Start of Data section
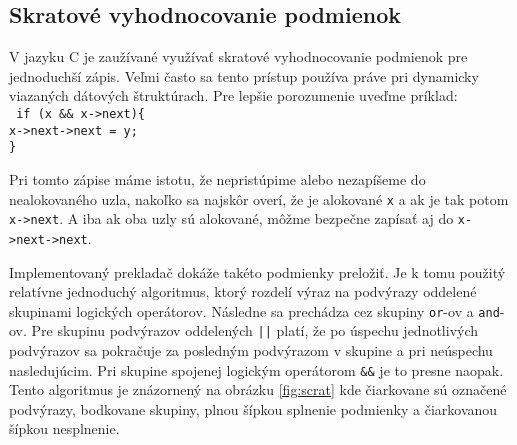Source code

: \subsection{Skratové vyhodnocovanie podmienok}
V jazyku C je zaužívané využívať skratové vyhodnocovanie podmienok pre jednoduchší zápis. Veľmi často sa tento prístup používa práve pri dynamicky viazaných dátových štruktúrach. Pre lepšie porozumenie uveďme príklad:\\

\noindent
\texttt{
if (x \&\& x->next)\{\\
\tab x->next->next = y;\\
\}\\
}

Pri tomto zápise máme istotu, že nepristúpime alebo nezapíšeme do nealokovaného uzla, nakoľko sa najskôr overí, že je  alokované \texttt{x} a ak je tak potom \texttt{x->next}. A iba ak oba uzly sú alokované, môžme bezpečne zapísať aj do \texttt{x->next->next}.

Implementovaný prekladač dokáže takéto podmienky preložiť. Je k tomu použitý relatívne jednoduchý algoritmus, ktorý rozdelí výraz na podvýrazy oddelené skupinami logických operátorov. Následne sa prechádza cez skupiny \texttt{or}-ov a \texttt{and}-ov. Pre skupinu podvýrazov oddelených \texttt{||} platí, že po úspechu jednotlivých podvýrazov sa pokračuje za posledným podvýrazom v skupine a pri neúspechu nasledujúcim. Pri skupine spojenej logickým operátorom \texttt{\&\&} je to presne naopak. Tento algoritmus je znázornený na obrázku \ref{fig:scrat} kde čiarkovane sú označené podvýrazy, bodkovane skupiny, plnou šípkou splnenie podmienky a čiarkovanou šípkou nesplnenie.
End of Data section
- [Exercise]: Images stay out; the entries above are to be printed exactly.

- [Output of the task]:
Source code

: \subsection{Skratové vyhodnocovanie podmienok}
V jazyku C je zaužívané využívať skratové vyhodnocovanie podmienok pre jednoduchší zápis. Veľmi často sa tento prístup používa práve pri dynamicky viazaných dátových štruktúrach. Pre lepšie porozumenie uveďme príklad:\\

\noindent
\texttt{
if (x \&\& x->next)\{\\
\tab x->next->next = y;\\
\}\\
}

Pri tomto zápise máme istotu, že nepristúpime alebo nezapíšeme do nealokovaného uzla, nakoľko sa najskôr overí, že je  alokované \texttt{x} a ak je tak potom \texttt{x->next}. A iba ak oba uzly sú alokované, môžme bezpečne zapísať aj do \texttt{x->next->next}.

Implementovaný prekladač dokáže takéto podmienky preložiť. Je k tomu použitý relatívne jednoduchý algoritmus, ktorý rozdelí výraz na podvýrazy oddelené skupinami logických operátorov. Následne sa prechádza cez skupiny \texttt{or}-ov a \texttt{and}-ov. Pre skupinu podvýrazov oddelených \texttt{||} platí, že po úspechu jednotlivých podvýrazov sa pokračuje za posledným podvýrazom v skupine a pri neúspechu nasledujúcim. Pri skupine spojenej logickým operátorom \texttt{\&\&} je to presne naopak. Tento algoritmus je znázornený na obrázku \ref{fig:scrat} kde čiarkovane sú označené podvýrazy, bodkovane skupiny, plnou šípkou splnenie podmienky a čiarkovanou šípkou nesplnenie.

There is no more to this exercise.